What is required:
Print the records below exactly, starting at the first line and stopping after the line that contains "result cluster (Preview)</span></span>". Leave out any pictures.

(Stored data)
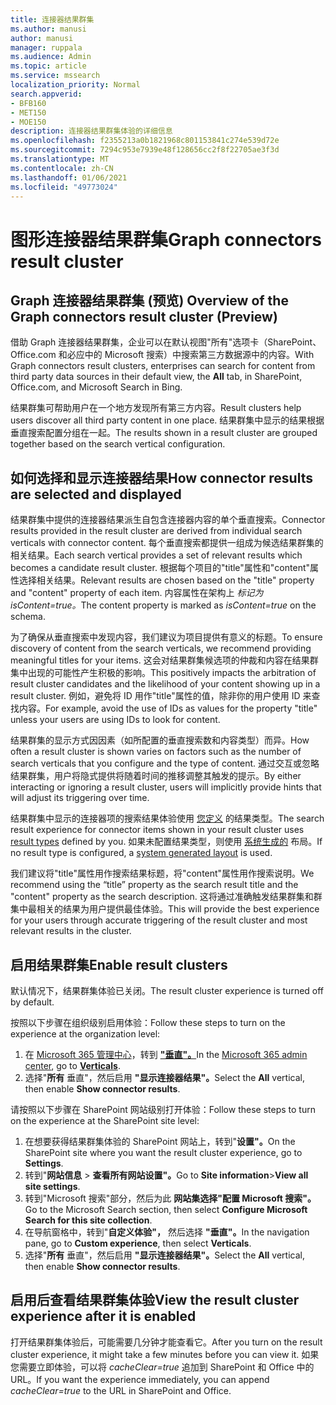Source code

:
 ```yaml
---
title: 连接器结果群集
ms.author: manusi
author: manusi
manager: ruppala
ms.audience: Admin
ms.topic: article
ms.service: mssearch
localization_priority: Normal
search.appverid:
- BFB160
- MET150
- MOE150
description: 连接器结果群集体验的详细信息
ms.openlocfilehash: f2355213a0b1821968c801153841c274e539d72e
ms.sourcegitcommit: 7294c953e7939e48f128656cc2f8f22705ae3f3d
ms.translationtype: MT
ms.contentlocale: zh-CN
ms.lasthandoff: 01/06/2021
ms.locfileid: "49773024"
---
```

# <a name="graph-connectors-result-cluster"></a><span data-ttu-id="0b51f-103">图形连接器结果群集</span><span class="sxs-lookup"><span data-stu-id="0b51f-103">Graph connectors result cluster</span></span>

## <a name="overview-of-the-graph-connectors-result-cluster-preview"></a><span data-ttu-id="0b51f-104">Graph 连接器结果群集 (预览) </span><span class="sxs-lookup"><span data-stu-id="0b51f-104">Overview of the Graph connectors result cluster (Preview)</span></span>  

<span data-ttu-id="0b51f-105">借助 Graph 连接器结果群集，企业可以在默认视图"所有"选项卡（SharePoint、Office.com 和必应中的 Microsoft 搜索）中搜索第三方数据源中的内容。</span><span class="sxs-lookup"><span data-stu-id="0b51f-105">With Graph connectors result clusters, enterprises can search for content from third party data sources in their default view, the **All** tab, in SharePoint, Office.com, and Microsoft Search in Bing.</span></span>

<span data-ttu-id="0b51f-106">结果群集可帮助用户在一个地方发现所有第三方内容。</span><span class="sxs-lookup"><span data-stu-id="0b51f-106">Result clusters help users discover all third party content in one place.</span></span> <span data-ttu-id="0b51f-107">结果群集中显示的结果根据垂直搜索配置分组在一起。</span><span class="sxs-lookup"><span data-stu-id="0b51f-107">The results shown in a result cluster are grouped together based on the search vertical configuration.</span></span>

## <a name="how-connector-results-are-selected-and-displayed"></a><span data-ttu-id="0b51f-108">如何选择和显示连接器结果</span><span class="sxs-lookup"><span data-stu-id="0b51f-108">How connector results are selected and displayed</span></span>

<span data-ttu-id="0b51f-109">结果群集中提供的连接器结果派生自包含连接器内容的单个垂直搜索。</span><span class="sxs-lookup"><span data-stu-id="0b51f-109">Connector results provided in the result cluster are derived from individual search verticals with connector content.</span></span> <span data-ttu-id="0b51f-110">每个垂直搜索都提供一组成为候选结果群集的相关结果。</span><span class="sxs-lookup"><span data-stu-id="0b51f-110">Each search vertical provides a set of relevant results which becomes a candidate result cluster.</span></span> <span data-ttu-id="0b51f-111">根据每个项目的"title"属性和"content"属性选择相关结果。</span><span class="sxs-lookup"><span data-stu-id="0b51f-111">Relevant results are chosen based on the "title" property and "content" property of each item.</span></span> <span data-ttu-id="0b51f-112">内容属性在架构上 *标记为 isContent=true。*</span><span class="sxs-lookup"><span data-stu-id="0b51f-112">The content property is marked as *isContent=true* on the schema.</span></span>

<span data-ttu-id="0b51f-113">为了确保从垂直搜索中发现内容，我们建议为项目提供有意义的标题。</span><span class="sxs-lookup"><span data-stu-id="0b51f-113">To ensure discovery of content from the search verticals, we recommend providing meaningful titles for your items.</span></span> <span data-ttu-id="0b51f-114">这会对结果群集候选项的仲裁和内容在结果群集中出现的可能性产生积极的影响。</span><span class="sxs-lookup"><span data-stu-id="0b51f-114">This positively impacts the arbitration of result cluster candidates and the likelihood of your content showing up in a result cluster.</span></span> <span data-ttu-id="0b51f-115">例如，避免将 ID 用作"title"属性的值，除非你的用户使用 ID 来查找内容。</span><span class="sxs-lookup"><span data-stu-id="0b51f-115">For example, avoid the use of IDs as values for the property "title" unless your users are using IDs to look for content.</span></span>

<span data-ttu-id="0b51f-116">结果群集的显示方式因因素（如所配置的垂直搜索数和内容类型）而异。</span><span class="sxs-lookup"><span data-stu-id="0b51f-116">How often a result cluster is shown varies on factors such as the number of search verticals that you configure and the type of content.</span></span> <span data-ttu-id="0b51f-117">通过交互或忽略结果群集，用户将隐式提供将随着时间的推移调整其触发的提示。</span><span class="sxs-lookup"><span data-stu-id="0b51f-117">By either interacting or ignoring a result cluster, users will implicitly provide hints that will adjust its triggering over time.</span></span>

<span data-ttu-id="0b51f-118">结果群集中显示的连接器项的搜索结果体验使用 [您定义](https://docs.microsoft.com/microsoftsearch/customize-search-page#create-your-own-result-type) 的结果类型。</span><span class="sxs-lookup"><span data-stu-id="0b51f-118">The search result experience for connector items shown in your result cluster uses [result types](https://docs.microsoft.com/microsoftsearch/customize-search-page#create-your-own-result-type) defined by you.</span></span> <span data-ttu-id="0b51f-119">如果未配置结果类型，则使用 [系统生成的](https://docs.microsoft.com/microsoftsearch/customize-search-page#default-search-result-layout) 布局。</span><span class="sxs-lookup"><span data-stu-id="0b51f-119">If no result type is configured, a [system generated layout](https://docs.microsoft.com/microsoftsearch/customize-search-page#default-search-result-layout) is used.</span></span> 

<span data-ttu-id="0b51f-120">我们建议将"title"属性用作搜索结果标题，将"content"属性用作搜索说明。</span><span class="sxs-lookup"><span data-stu-id="0b51f-120">We recommend using the “title” property as the search result title and the "content" property as the search description.</span></span> <span data-ttu-id="0b51f-121">这将通过准确触发结果群集和群集中最相关的结果为用户提供最佳体验。</span><span class="sxs-lookup"><span data-stu-id="0b51f-121">This will provide the best experience for your users through accurate triggering of the result cluster and most relevant results in the cluster.</span></span> 

## <a name="enable-result-clusters"></a><span data-ttu-id="0b51f-122">启用结果群集</span><span class="sxs-lookup"><span data-stu-id="0b51f-122">Enable result clusters</span></span>
  
<span data-ttu-id="0b51f-123">默认情况下，结果群集体验已关闭。</span><span class="sxs-lookup"><span data-stu-id="0b51f-123">The result cluster experience is turned off by default.</span></span>  

<span data-ttu-id="0b51f-124">按照以下步骤在组织级别启用体验：</span><span class="sxs-lookup"><span data-stu-id="0b51f-124">Follow these steps to turn on the experience at the organization level:</span></span>

1. <span data-ttu-id="0b51f-125">在 [Microsoft 365 管理中心](https://admin.microsoft.com)，转到 [**"垂直"。**](https://admin.microsoft.com/Adminportal/Home#/MicrosoftSearch/verticals)</span><span class="sxs-lookup"><span data-stu-id="0b51f-125">In the [Microsoft 365 admin center](https://admin.microsoft.com), go to [**Verticals**](https://admin.microsoft.com/Adminportal/Home#/MicrosoftSearch/verticals).</span></span>
2. <span data-ttu-id="0b51f-126">选择"**所有** 垂直"，然后启用 **"显示连接器结果"。**</span><span class="sxs-lookup"><span data-stu-id="0b51f-126">Select  the **All** vertical, then enable **Show connector results**.</span></span> 


<span data-ttu-id="0b51f-127">请按照以下步骤在 SharePoint 网站级别打开体验：</span><span class="sxs-lookup"><span data-stu-id="0b51f-127">Follow these steps to turn on the experience at the SharePoint site level:</span></span>

1. <span data-ttu-id="0b51f-128">在想要获得结果群集体验的 SharePoint 网站上，转到"**设置"。**</span><span class="sxs-lookup"><span data-stu-id="0b51f-128">On the SharePoint site where you want the result cluster experience, go to **Settings**.</span></span>
2. <span data-ttu-id="0b51f-129">转到"**网站信息** > **查看所有网站设置"。**</span><span class="sxs-lookup"><span data-stu-id="0b51f-129">Go to **Site information**>**View all site settings**.</span></span>
3. <span data-ttu-id="0b51f-130">转到"Microsoft 搜索"部分，然后为此 **网站集选择"配置 Microsoft 搜索"。**</span><span class="sxs-lookup"><span data-stu-id="0b51f-130">Go to the Microsoft Search section, then select **Configure Microsoft Search for this site collection**.</span></span>
4. <span data-ttu-id="0b51f-131">在导航窗格中，转到"**自定义体验"，** 然后选择 **"垂直"。**</span><span class="sxs-lookup"><span data-stu-id="0b51f-131">In the navigation pane, go to **Custom experience**, then select **Verticals**.</span></span>
5. <span data-ttu-id="0b51f-132">选择"**所有** 垂直"，然后启用 **"显示连接器结果"。**</span><span class="sxs-lookup"><span data-stu-id="0b51f-132">Select the **All** vertical, then enable **Show connector results**.</span></span>

## <a name="view-the-result-cluster-experience-after-it-is-enabled"></a><span data-ttu-id="0b51f-133">启用后查看结果群集体验</span><span class="sxs-lookup"><span data-stu-id="0b51f-133">View the result cluster experience after it is enabled</span></span>

<span data-ttu-id="0b51f-134">打开结果群集体验后，可能需要几分钟才能查看它。</span><span class="sxs-lookup"><span data-stu-id="0b51f-134">After you turn on the result cluster experience, it might take a few minutes before you can view it.</span></span> <span data-ttu-id="0b51f-135">如果您需要立即体验，可以将 *cacheClear=true* 追加到 SharePoint 和 Office 中的 URL。</span><span class="sxs-lookup"><span data-stu-id="0b51f-135">If you want the experience immediately, you can append *cacheClear=true* to the URL in SharePoint and Office.</span></span>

Result of this exercise:
Source code

:
 ```yaml
---
title: 连接器结果群集
ms.author: manusi
author: manusi
manager: ruppala
ms.audience: Admin
ms.topic: article
ms.service: mssearch
localization_priority: Normal
search.appverid:
- BFB160
- MET150
- MOE150
description: 连接器结果群集体验的详细信息
ms.openlocfilehash: f2355213a0b1821968c801153841c274e539d72e
ms.sourcegitcommit: 7294c953e7939e48f128656cc2f8f22705ae3f3d
ms.translationtype: MT
ms.contentlocale: zh-CN
ms.lasthandoff: 01/06/2021
ms.locfileid: "49773024"
---
```

# <a name="graph-connectors-result-cluster"></a><span data-ttu-id="0b51f-103">图形连接器结果群集</span><span class="sxs-lookup"><span data-stu-id="0b51f-103">Graph connectors result cluster</span></span>

## <a name="overview-of-the-graph-connectors-result-cluster-preview"></a><span data-ttu-id="0b51f-104">Graph 连接器结果群集 (预览) </span><span class="sxs-lookup"><span data-stu-id="0b51f-104">Overview of the Graph connectors result cluster (Preview)</span></span>  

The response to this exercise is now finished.